The placed-in-service deadlines make the need to speed up the interconnection queue more urgent than ever before. Developers will rush to complete projects over the next two years, but with an average five-year wait for the interconnection process, survival is doubtful for most renewable projects in the queue. Smaller developers may get squeezed out if they are less able to meet the tighter deadlines and cannot afford projects without tax credits. Moreover, corporations may start seeking power-purchase-agreements (PPA) or private generation contracts to avoid the interconnection queue, paying more out of pocket and diverting desperately needed resources from the grid.

Nuclear and geothermal projects are exempt from the phaseouts, and while they made up less than 1% of proposed capacity in 2023, that will likely change in the coming years. Energy storage projects are also exempt, which will be critical to supplement energy from the majority of intermittent (e.g., solar, wind) projects. In response to the OBBBA, FERC and the RSOs/ITOs must institute additional reforms to clear the interconnection backlog and fast-track projects that face the 2027 deadline.

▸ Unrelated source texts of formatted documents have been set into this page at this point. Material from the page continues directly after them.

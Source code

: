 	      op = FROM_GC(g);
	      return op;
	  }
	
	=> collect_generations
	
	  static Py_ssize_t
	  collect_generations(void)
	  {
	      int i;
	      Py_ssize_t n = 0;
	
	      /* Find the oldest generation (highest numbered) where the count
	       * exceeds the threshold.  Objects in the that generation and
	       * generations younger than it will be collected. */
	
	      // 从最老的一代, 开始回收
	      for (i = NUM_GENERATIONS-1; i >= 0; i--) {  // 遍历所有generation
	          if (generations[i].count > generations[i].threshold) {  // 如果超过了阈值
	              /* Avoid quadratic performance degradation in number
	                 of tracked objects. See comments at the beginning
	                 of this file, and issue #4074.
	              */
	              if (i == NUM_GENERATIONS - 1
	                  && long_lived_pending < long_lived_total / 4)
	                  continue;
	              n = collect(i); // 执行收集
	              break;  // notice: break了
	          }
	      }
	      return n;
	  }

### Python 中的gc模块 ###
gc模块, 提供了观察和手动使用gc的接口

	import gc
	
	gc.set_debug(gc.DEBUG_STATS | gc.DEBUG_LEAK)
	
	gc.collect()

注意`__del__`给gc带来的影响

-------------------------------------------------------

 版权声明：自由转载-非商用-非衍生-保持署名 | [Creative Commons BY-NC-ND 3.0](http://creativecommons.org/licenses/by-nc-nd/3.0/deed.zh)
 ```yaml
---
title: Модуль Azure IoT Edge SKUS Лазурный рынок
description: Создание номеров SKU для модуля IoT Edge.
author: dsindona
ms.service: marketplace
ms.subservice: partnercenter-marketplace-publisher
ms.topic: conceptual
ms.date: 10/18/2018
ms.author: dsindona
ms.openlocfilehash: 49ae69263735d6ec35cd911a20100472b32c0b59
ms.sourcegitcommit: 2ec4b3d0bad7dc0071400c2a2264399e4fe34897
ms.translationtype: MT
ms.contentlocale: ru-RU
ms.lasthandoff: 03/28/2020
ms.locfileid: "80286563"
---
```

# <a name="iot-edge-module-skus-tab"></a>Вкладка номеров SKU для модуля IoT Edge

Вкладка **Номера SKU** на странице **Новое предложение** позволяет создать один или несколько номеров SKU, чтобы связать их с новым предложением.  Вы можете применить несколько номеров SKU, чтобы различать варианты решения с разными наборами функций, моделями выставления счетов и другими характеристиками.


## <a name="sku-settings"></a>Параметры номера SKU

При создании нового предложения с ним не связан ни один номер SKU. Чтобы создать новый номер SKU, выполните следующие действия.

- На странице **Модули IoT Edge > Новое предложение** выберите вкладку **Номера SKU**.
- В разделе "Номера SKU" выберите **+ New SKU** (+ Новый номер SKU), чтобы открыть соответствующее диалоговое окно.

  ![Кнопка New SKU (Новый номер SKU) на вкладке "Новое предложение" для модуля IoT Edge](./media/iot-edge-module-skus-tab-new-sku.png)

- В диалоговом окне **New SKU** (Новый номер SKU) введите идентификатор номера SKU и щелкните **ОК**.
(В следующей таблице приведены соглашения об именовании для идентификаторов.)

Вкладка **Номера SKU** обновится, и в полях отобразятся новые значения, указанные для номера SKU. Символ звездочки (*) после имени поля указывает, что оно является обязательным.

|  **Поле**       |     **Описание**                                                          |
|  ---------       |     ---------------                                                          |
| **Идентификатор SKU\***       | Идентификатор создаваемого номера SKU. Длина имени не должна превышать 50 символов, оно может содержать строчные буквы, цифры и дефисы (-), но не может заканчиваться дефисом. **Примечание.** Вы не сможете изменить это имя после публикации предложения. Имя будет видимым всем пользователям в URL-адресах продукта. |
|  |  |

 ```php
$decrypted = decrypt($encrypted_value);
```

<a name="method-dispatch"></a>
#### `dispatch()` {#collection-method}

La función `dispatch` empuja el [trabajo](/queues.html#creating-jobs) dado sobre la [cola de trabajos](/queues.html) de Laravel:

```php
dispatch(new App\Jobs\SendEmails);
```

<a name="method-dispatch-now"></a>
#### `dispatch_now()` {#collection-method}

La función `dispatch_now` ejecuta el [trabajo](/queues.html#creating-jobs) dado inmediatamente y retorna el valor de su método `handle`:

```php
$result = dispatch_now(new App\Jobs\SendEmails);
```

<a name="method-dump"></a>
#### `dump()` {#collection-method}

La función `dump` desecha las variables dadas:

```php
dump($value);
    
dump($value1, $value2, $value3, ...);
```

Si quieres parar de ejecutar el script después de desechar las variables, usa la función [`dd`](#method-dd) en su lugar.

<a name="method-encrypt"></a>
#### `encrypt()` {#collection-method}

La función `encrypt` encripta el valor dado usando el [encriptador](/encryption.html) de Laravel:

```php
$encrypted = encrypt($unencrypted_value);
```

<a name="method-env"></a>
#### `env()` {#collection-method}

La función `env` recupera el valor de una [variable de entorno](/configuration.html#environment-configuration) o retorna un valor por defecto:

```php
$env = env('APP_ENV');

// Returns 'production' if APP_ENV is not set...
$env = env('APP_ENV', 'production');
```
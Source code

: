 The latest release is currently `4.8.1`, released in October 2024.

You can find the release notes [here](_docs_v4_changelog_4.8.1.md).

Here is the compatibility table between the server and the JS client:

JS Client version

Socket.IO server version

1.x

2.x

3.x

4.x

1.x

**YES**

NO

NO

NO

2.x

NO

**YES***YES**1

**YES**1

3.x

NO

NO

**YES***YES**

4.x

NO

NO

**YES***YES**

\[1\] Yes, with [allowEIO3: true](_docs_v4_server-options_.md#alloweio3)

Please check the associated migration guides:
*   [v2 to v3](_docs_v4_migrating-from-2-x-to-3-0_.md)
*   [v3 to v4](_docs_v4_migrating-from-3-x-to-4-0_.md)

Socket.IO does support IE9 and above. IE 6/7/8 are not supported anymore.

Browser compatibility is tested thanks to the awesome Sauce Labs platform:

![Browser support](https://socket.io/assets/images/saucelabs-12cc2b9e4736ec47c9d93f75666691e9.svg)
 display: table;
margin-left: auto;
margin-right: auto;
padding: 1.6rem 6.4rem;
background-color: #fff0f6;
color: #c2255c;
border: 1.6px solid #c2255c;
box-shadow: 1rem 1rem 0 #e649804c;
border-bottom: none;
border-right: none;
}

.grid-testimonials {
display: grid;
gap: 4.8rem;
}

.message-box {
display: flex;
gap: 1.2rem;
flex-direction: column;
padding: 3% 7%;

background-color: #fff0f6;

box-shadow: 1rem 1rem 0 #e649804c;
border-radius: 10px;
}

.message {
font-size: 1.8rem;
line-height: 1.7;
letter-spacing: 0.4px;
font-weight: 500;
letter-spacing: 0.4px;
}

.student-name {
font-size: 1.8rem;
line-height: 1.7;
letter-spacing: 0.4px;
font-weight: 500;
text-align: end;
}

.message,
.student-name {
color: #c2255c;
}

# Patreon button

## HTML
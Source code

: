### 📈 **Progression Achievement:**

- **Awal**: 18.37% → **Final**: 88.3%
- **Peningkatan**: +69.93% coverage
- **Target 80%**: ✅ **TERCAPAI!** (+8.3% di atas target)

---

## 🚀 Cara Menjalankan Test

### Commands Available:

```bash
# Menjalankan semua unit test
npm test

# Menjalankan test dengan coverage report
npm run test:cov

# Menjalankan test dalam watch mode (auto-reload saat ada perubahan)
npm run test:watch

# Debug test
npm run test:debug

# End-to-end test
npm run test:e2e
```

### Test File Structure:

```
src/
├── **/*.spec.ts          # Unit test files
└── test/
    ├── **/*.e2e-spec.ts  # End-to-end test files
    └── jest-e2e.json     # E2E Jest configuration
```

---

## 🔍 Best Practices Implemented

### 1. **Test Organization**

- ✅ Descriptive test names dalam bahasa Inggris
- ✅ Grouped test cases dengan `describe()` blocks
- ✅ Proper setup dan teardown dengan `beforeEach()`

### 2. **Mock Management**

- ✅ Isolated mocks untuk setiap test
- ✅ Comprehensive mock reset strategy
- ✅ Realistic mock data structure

Since the majority of projects in the queue are solar and wind, it won’t be possible to fast-track every project, but grid operators can prioritize those that are ready to go, and developers may need to downsize or consolidate projects to finish on time.

Why This Matters For Everyone, Not Just Clean Energy And Climate Advocates

Big tech companies and commercial and industrial customers are already under pressure as their energy needs grow, and the OBBBA phase-outs will only intensify the problem by driving up electricity costs, delaying data center development, and threatening access to clean, reliable energy. At the same time, the overloaded interconnection queue and outdated transmission system exposes the grid’s vulnerability to climate change– extreme heat, cold snaps, and flooding. Meeting these needs requires accelerating the deployment of distributed clean energy to strengthen grid resilience and energy security.

The interconnection backlog and aging grid infrastructure are no longer merely bureaucratic inconveniences, they are critical threats to meeting this country’s energy needs. Developers have a ready pipeline of clean energy projects, but without swift, bipartisan action to fix the queue and upgrade the grid, these opportunities will be lost. As demand surges and tax credit deadlines approach, policymakers and grid operators must prioritize reforms that unlock clean energy capacity and deliver the reliable, affordable power our future depends on.

Questions for Readers

How do you think politicians and regulators should approach interconnection queue reform? Where can the private sector and civil society help advocate for improvements?